Elizabeth Poynor, MD, PhD:
For the OB/GYN, the key question is the distinction between brain fog and MCI preceding dementia. Almost every woman experiences some degree of cognitive issue at perimenopause or menopause, so it is important to drill down on those distinctions to identify women with real cause for concern. Otherwise, OB/GYNs may spend a lot of time with unnecessary neurologic consultations over normal hormonal effects.

Reimbursement Strategies for Brain Health Counseling

Sharon Cohen, MD, FRCPC:
In my practice, counseling on brain-healthy lifestyle strategies can be a very quick or a very lengthy conversation. The details depend on the patient. For those who are physically active, engaged in their jobs and family life, sleeping well, and generally engaged in activities that maintain brain health, I say “Great! Keep doing those things!” For others, there may be a million questions requiring an hour or more of counseling. Time-based billing codes are very helpful if your billing system allows, because there is no one-size-fits-all discussion. Specific issues that are raised, such as addressing vascular risk factors or sleep problems or stress management, can be billed under those codes. These conditions are health problems to be addressed for their own sake but also as contributors to poor brain health. Regardless of how we bill, we need to make time to discuss lifestyle strategies to mitigate dementia risk, because if you embark on the topic of brain health with your patients but don’t offer any tangible actions, you're really not doing your patients a service. 

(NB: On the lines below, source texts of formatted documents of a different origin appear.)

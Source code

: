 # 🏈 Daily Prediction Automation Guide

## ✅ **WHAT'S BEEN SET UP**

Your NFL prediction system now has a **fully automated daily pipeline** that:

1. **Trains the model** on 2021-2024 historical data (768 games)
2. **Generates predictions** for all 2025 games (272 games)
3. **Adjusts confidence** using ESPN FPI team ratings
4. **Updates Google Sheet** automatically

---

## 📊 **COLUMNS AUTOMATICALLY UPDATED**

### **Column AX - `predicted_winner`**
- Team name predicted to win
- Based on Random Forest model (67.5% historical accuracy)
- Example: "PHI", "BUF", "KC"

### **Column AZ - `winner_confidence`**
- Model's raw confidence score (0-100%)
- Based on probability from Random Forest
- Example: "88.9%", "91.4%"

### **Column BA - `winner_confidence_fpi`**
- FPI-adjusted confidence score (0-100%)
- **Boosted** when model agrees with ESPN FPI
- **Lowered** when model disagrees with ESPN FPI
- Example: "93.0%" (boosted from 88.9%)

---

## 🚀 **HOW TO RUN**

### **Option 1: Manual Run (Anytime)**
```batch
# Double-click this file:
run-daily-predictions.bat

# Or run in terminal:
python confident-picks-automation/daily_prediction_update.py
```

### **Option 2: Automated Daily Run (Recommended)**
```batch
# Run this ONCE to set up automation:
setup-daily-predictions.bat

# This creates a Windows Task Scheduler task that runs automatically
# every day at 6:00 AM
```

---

Elizabeth Poynor, MD, PhD:
Our billing and reimbursement process doesn’t realistically capture the way we as healthcare professionals counsel patients on lifestyle recommendations. Really, cardiac health is brain health is metabolic health is bone health; it’s all linked. It amazes me sometimes how straightforward the counseling can be, because the same interventions and lifestyle modifications benefit so many systems and so many conditions, including as we are now discussing, brain health and dementia prevention. We would benefit from reimbursement pathways that reflect this. 

Conclusion

Sharon Cohen, MD, FRCPC:
Cognitive impairment is so prevalent, and dementias including Alzheimer's are on the rise. Millions of people are affected, and we don't diagnose early enough or accurately enough. Having more healthcare professionals interested in and able to take the initial steps of identifying symptoms of potential dementia is a blessing. As a behavioral neurologist, I am thrilled that some OB/GYNs want to share in this endeavor of promoting brain health in their patients.

Elizabeth Poynor, MD, PhD:
This is a great collaborative model of OB/GYNs with neurologists, because there is meaningful crossover with the impact of sex hormones on brain health outcomes. OB/GYNs have potential to raise awareness and reach many women with an understanding of the components of good brain health and the contributing factors toward risk of cognitive decline and dementia.